Activity ▸ Find each line in the records below that contains the word "Display", and copy it out.

BEGIN Dataset

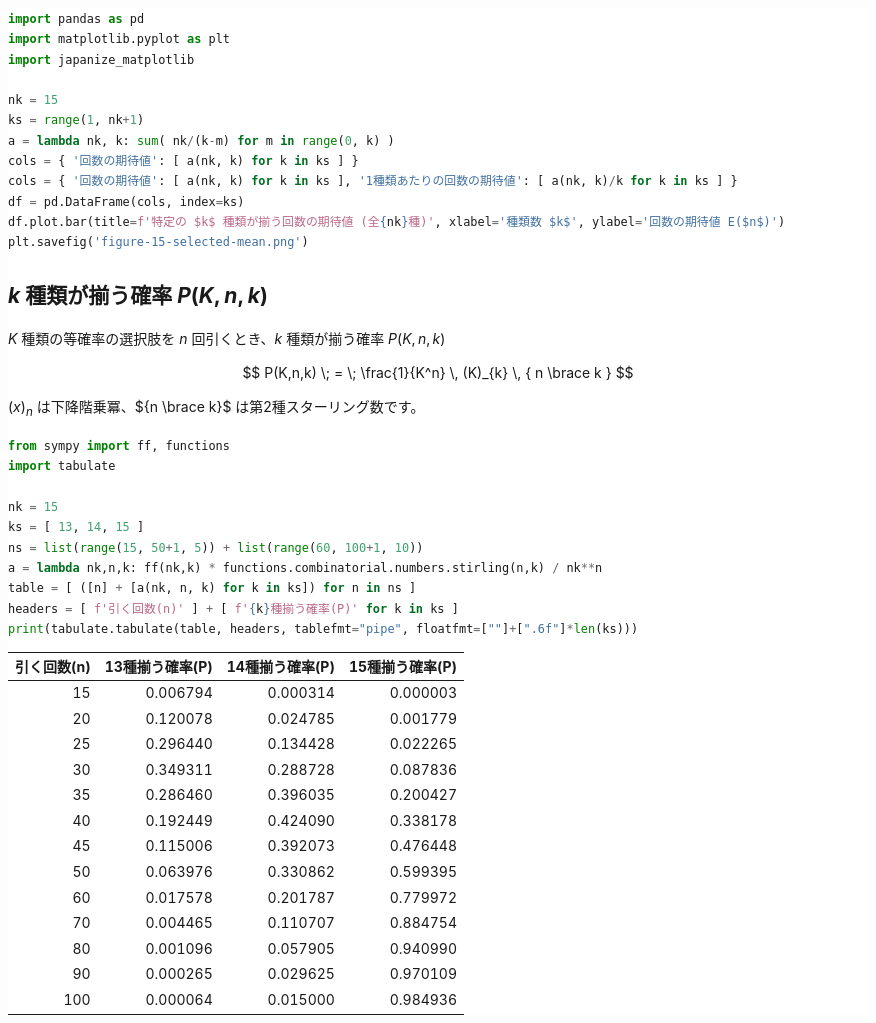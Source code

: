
 ```python
import pandas as pd
import matplotlib.pyplot as plt
import japanize_matplotlib

nk = 15
ks = range(1, nk+1)
a = lambda nk, k: sum( nk/(k-m) for m in range(0, k) )
cols = { '回数の期待値': [ a(nk, k) for k in ks ] }
cols = { '回数の期待値': [ a(nk, k) for k in ks ], '1種類あたりの回数の期待値': [ a(nk, k)/k for k in ks ] }
df = pd.DataFrame(cols, index=ks)
df.plot.bar(title=f'特定の $k$ 種類が揃う回数の期待値 (全{nk}種)', xlabel='種類数 $k$', ylabel='回数の期待値 E($n$)')
plt.savefig('figure-15-selected-mean.png')
```


## $k$ 種類が揃う確率 $P(K,n,k)$

$K$ 種類の等確率の選択肢を $n$ 回引くとき、$k$ 種類が揃う確率 $P(K,n,k)$

$$ P(K,n,k) \; = \; \frac{1}{K^n} \, (K)_{k} \, { n \brace k } $$

$(x)_{n}$ は下降階乗冪、${n \brace k}$ は第2種スターリング数です。

```python
from sympy import ff, functions
import tabulate

nk = 15
ks = [ 13, 14, 15 ]
ns = list(range(15, 50+1, 5)) + list(range(60, 100+1, 10))
a = lambda nk,n,k: ff(nk,k) * functions.combinatorial.numbers.stirling(n,k) / nk**n
table = [ ([n] + [a(nk, n, k) for k in ks]) for n in ns ]
headers = [ f'引く回数(n)' ] + [ f'{k}種揃う確率(P)' for k in ks ]
print(tabulate.tabulate(table, headers, tablefmt="pipe", floatfmt=[""]+[".6f"]*len(ks)))
```

|   引く回数(n) |   13種揃う確率(P) |   14種揃う確率(P) |   15種揃う確率(P) |
|----------:|-------------:|-------------:|-------------:|
|        15 |     0.006794 |     0.000314 |     0.000003 |
|        20 |     0.120078 |     0.024785 |     0.001779 |
|        25 |     0.296440 |     0.134428 |     0.022265 |
|        30 |     0.349311 |     0.288728 |     0.087836 |
|        35 |     0.286460 |     0.396035 |     0.200427 |
|        40 |     0.192449 |     0.424090 |     0.338178 |
|        45 |     0.115006 |     0.392073 |     0.476448 |
|        50 |     0.063976 |     0.330862 |     0.599395 |
|        60 |     0.017578 |     0.201787 |     0.779972 |
|        70 |     0.004465 |     0.110707 |     0.884754 |
|        80 |     0.001096 |     0.057905 |     0.940990 |
|        90 |     0.000265 |     0.029625 |     0.970109 |
|       100 |     0.000064 |     0.015000 |     0.984936 |
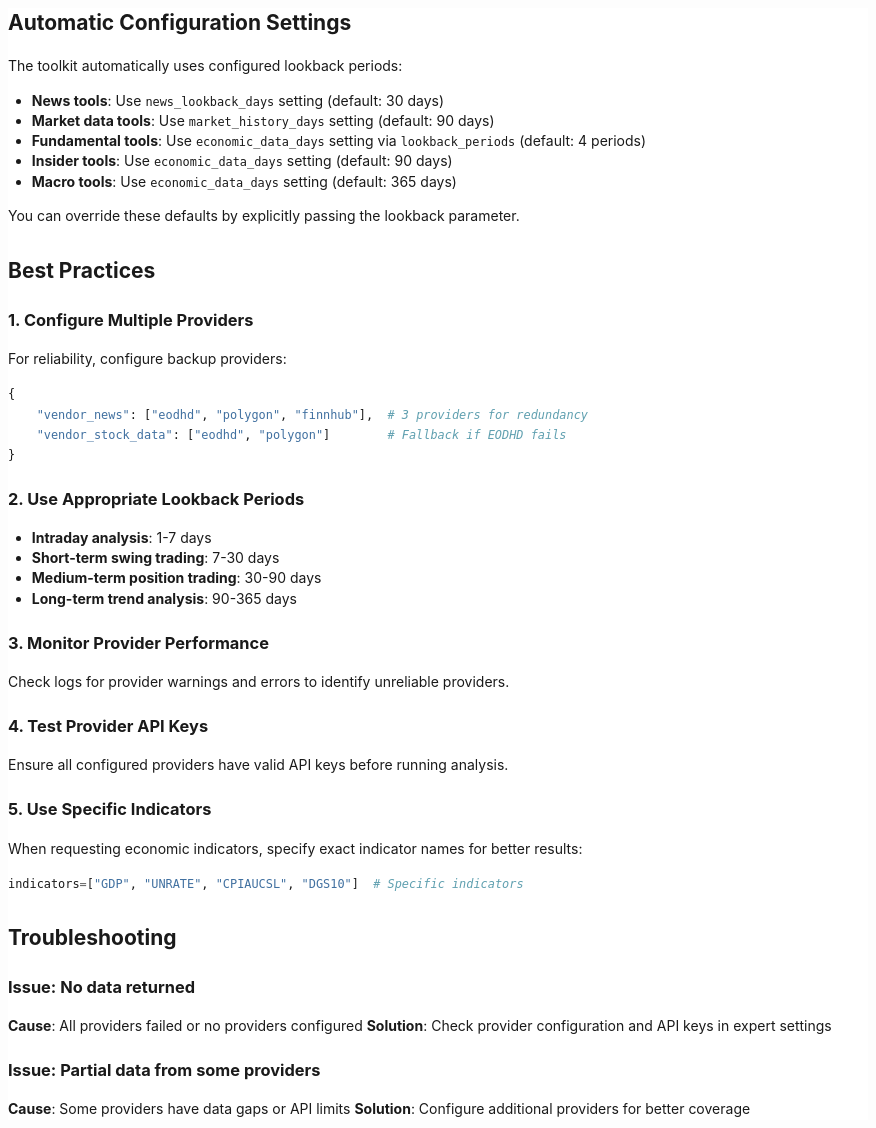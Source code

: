 ## Automatic Configuration Settings

The toolkit automatically uses configured lookback periods:

- **News tools**: Use `news_lookback_days` setting (default: 30 days)
- **Market data tools**: Use `market_history_days` setting (default: 90 days)
- **Fundamental tools**: Use `economic_data_days` setting via `lookback_periods` (default: 4 periods)
- **Insider tools**: Use `economic_data_days` setting (default: 90 days)
- **Macro tools**: Use `economic_data_days` setting (default: 365 days)

You can override these defaults by explicitly passing the lookback parameter.

## Best Practices

### 1. Configure Multiple Providers
For reliability, configure backup providers:
```python
{
    "vendor_news": ["eodhd", "polygon", "finnhub"],  # 3 providers for redundancy
    "vendor_stock_data": ["eodhd", "polygon"]        # Fallback if EODHD fails
}
```

### 2. Use Appropriate Lookback Periods
- **Intraday analysis**: 1-7 days
- **Short-term swing trading**: 7-30 days
- **Medium-term position trading**: 30-90 days
- **Long-term trend analysis**: 90-365 days

### 3. Monitor Provider Performance
Check logs for provider warnings and errors to identify unreliable providers.

### 4. Test Provider API Keys
Ensure all configured providers have valid API keys before running analysis.

### 5. Use Specific Indicators
When requesting economic indicators, specify exact indicator names for better results:
```python
indicators=["GDP", "UNRATE", "CPIAUCSL", "DGS10"]  # Specific indicators
```

## Troubleshooting

### Issue: No data returned
**Cause**: All providers failed or no providers configured
**Solution**: Check provider configuration and API keys in expert settings

### Issue: Partial data from some providers
**Cause**: Some providers have data gaps or API limits
**Solution**: Configure additional providers for better coverage
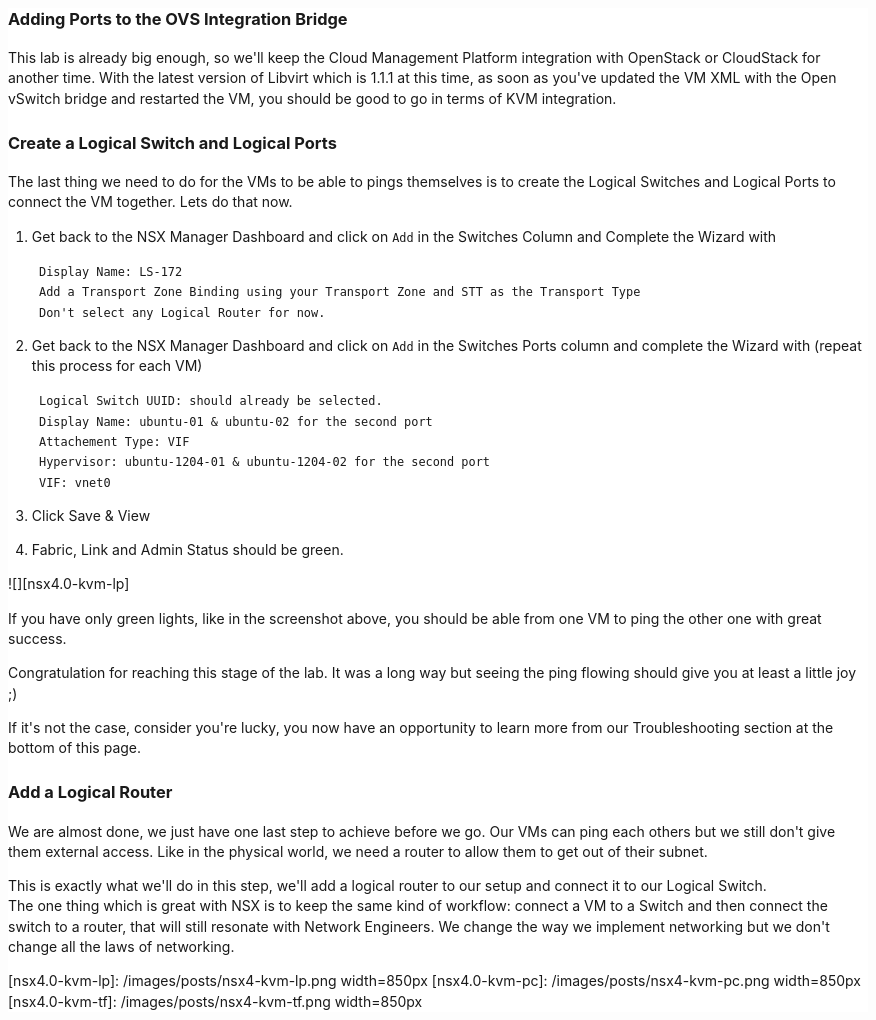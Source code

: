 	
### Adding Ports to the OVS Integration Bridge

This lab is already big enough, so we'll keep the Cloud Management Platform integration with OpenStack or CloudStack for another time. With the latest version of Libvirt which is 1.1.1 at this time, as soon as you've updated the VM XML with the Open vSwitch bridge and restarted the VM, you should be good to go in terms of KVM integration.



### Create a Logical Switch and Logical Ports

The last thing we need to do for the VMs to be able to pings themselves is to create the Logical Switches and Logical Ports to connect the VM together. Lets do that now.

1. Get back to the NSX Manager Dashboard and click on `Add` in the Switches Column and Complete the Wizard with

		Display Name: LS-172
		Add a Transport Zone Binding using your Transport Zone and STT as the Transport Type
		Don't select any Logical Router for now.

3. Get back to the NSX Manager Dashboard and click on `Add` in the Switches Ports column and complete the Wizard with (repeat this process for each VM)
	
		Logical Switch UUID: should already be selected.
		Display Name: ubuntu-01 & ubuntu-02 for the second port
		Attachement Type: VIF
		Hypervisor: ubuntu-1204-01 & ubuntu-1204-02 for the second port
		VIF: vnet0

4. Click Save & View
5. Fabric, Link and Admin Status should be green.

![][nsx4.0-kvm-lp]

If you have only green lights, like in the screenshot above, you should be able from one VM to ping the other one with great success.   

Congratulation for reaching this stage of the lab. It was a long way but seeing the ping flowing should give you at least a little joy ;)   

If it's not the case, consider you're lucky, you now have an opportunity to learn more from our Troubleshooting section at the bottom of this page.

### Add a Logical Router

We are almost done, we just have one last step to achieve before we go. Our VMs can ping each others but we still don't give them external access. Like in the physical world, we need a router to allow them to get out of their subnet.   

This is exactly what we'll do in this step, we'll add a logical router to our setup and connect it to our Logical Switch.    
The one thing which is great with NSX is to keep the same kind of workflow: connect a VM to a Switch and then connect the switch to a router, that will still resonate with Network Engineers. We change the way we implement networking but we don't change all the laws of networking.


[nsx4.0-kvm-lp]: /images/posts/nsx4-kvm-lp.png width=850px
[nsx4.0-kvm-pc]: /images/posts/nsx4-kvm-pc.png width=850px
[nsx4.0-kvm-tf]: /images/posts/nsx4-kvm-tf.png width=850px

END Dataset

Task answer ▸
		Display Name: LS-172
		Display Name: ubuntu-01 & ubuntu-02 for the second port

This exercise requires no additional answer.